The movement, We First, is in opposition to the thought process historically associated with capitalism, Me First. Although capitalism is motivated by self-interest, Mainwaring argues that its true strength is not its ability to serve the individual, but in its ability to make individual self-interest benefit society. By changing the standards by which corporations judge success, from purely bottom line profit and loss to social impact, we can use the engine of capitalism to create the world we want.
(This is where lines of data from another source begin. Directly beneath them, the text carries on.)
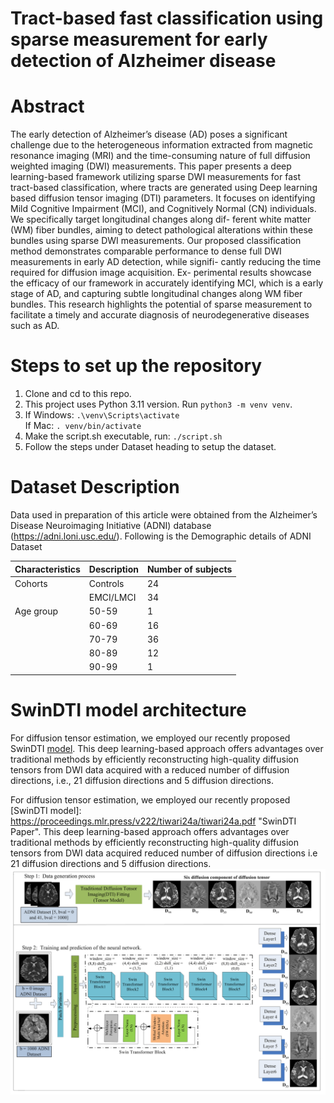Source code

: # Tract-based fast classification using sparse measurement for early detection of Alzheimer disease

# Abstract
The early detection of Alzheimer’s disease (AD) poses a significant challenge due to the heterogeneous information extracted from magnetic resonance imaging (MRI) and the time-consuming nature of full diffusion weighted imaging (DWI) measurements. This paper presents a deep learning-based framework utilizing sparse DWI measurements for fast tract-based classification, where tracts are generated using Deep learning based diffusion tensor imaging (DTI) parameters. It focuses on identifying Mild Cognitive Impairment (MCI), and Cognitively Normal (CN) individuals. We specifically target longitudinal changes along dif- ferent white matter (WM) fiber bundles, aiming to detect pathological alterations within these bundles using sparse DWI measurements. Our proposed classification method demonstrates comparable performance to dense full DWI measurements in early AD detection, while signifi- cantly reducing the time required for diffusion image acquisition. Ex- perimental results showcase the efficacy of our framework in accurately identifying MCI, which is a early stage of AD, and capturing subtle longitudinal changes along WM fiber bundles. This research highlights the potential of sparse measurement to facilitate a timely and accurate diagnosis of neurodegenerative diseases such as AD.

# Steps to set up the repository

1. Clone and cd to this repo.
2. This project uses Python 3.11 version. Run `python3 -m venv venv`.
3. If Windows:
     `.\venv\Scripts\activate`
   <br/>
   If Mac:
     `. venv/bin/activate`
5. Make the script.sh executable, run: `./script.sh`
6. Follow the steps under Dataset heading to setup the dataset.


# Dataset Description
Data used in preparation of this article were obtained from the Alzheimer’s Disease Neuroimaging Initiative (ADNI) database (https://adni.loni.usc.edu/).
Following is the Demographic details of ADNI Dataset

| Characteristics | Description | Number of subjects |
|---|---|---|
| Cohorts          | Controls     | 24                 |
|                 | EMCI/LMCI    | 34                 |
| Age group        | 50-59        | 1                  |
|                 | 60-69        | 16                 |
|                 | 70-79        | 36                 |
|                 | 80-89        | 12                 |
|                 | 90-99        | 1                  |



# SwinDTI model architecture 

For diffusion tensor estimation, we employed our recently proposed SwinDTI [model](https://proceedings.mlr.press/v222/tiwari24a/tiwari24a.pdf). This deep learning-based approach offers advantages over traditional methods by efficiently reconstructing high-quality diffusion tensors from DWI data acquired with a reduced number of diffusion directions, i.e., 21 diffusion directions and 5 diffusion directions.


For diffusion tensor estimation, we employed our recently proposed [SwinDTI model]: https://proceedings.mlr.press/v222/tiwari24a/tiwari24a.pdf "SwinDTI Paper". This deep learning-based approach offers advantages over traditional methods by efficiently reconstructing high-quality diffusion tensors from DWI data acquired reduced number of diffusion directions i.e 21 diffusion directions and 5 diffusion directions.
![](Figures/SwinDTI_model_architecture.png)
But why, after hundreds of years of Me First capitalism, would the whole system change? The answer, for Mainwaring, lies in social media. Social media allows corporations and consumers to interact in a new way. Consumers can give instant feedback on products or marketing campaigns and corporations can interact with consumers at all times. Consumers can let corporations know what they want, what causes they are interested in, or in what direction they want the company to go. This allows corporations to engage in social good endeavors without affecting their bottom line. They can find causes their consumers are interested in and build a loyal base of followers by pursuing actions that benefit that cause. This interaction is the innovation in this book: with the rise of social networks, the social capital a company can generate by being environmentally friendly or starting social ventures is just as valuable in the long term as traditional capital.
A few forward thinking companies are already implementing Mainwaring’s vision. The Pepsi Refresh project is the best example of the budding We First movement. Pepsi selects 1,000 social good ventures, initiated by individuals or organizations, to compete for funding from Pepsi. These ventures are posted on Pepsi Refresh’s website and anybody can vote for them. The top vote getters receive funding. PepsiCo not only gets goodwill and brand loyalty, but according to Mainwaring the Pepsi Refresh website now gets more visitors than many of the sites Pepsi advertises on. In other words, the cost of giving money to the social ventures is offset by the social capital PepsiCo is earning.
We First is the kind of philosophy we need in a time of division, in a time where the only thing most people can agree upon is that this is not the world we want. We First is about eliminating the barriers between us and using our human qualities in capitalism to create the world we want.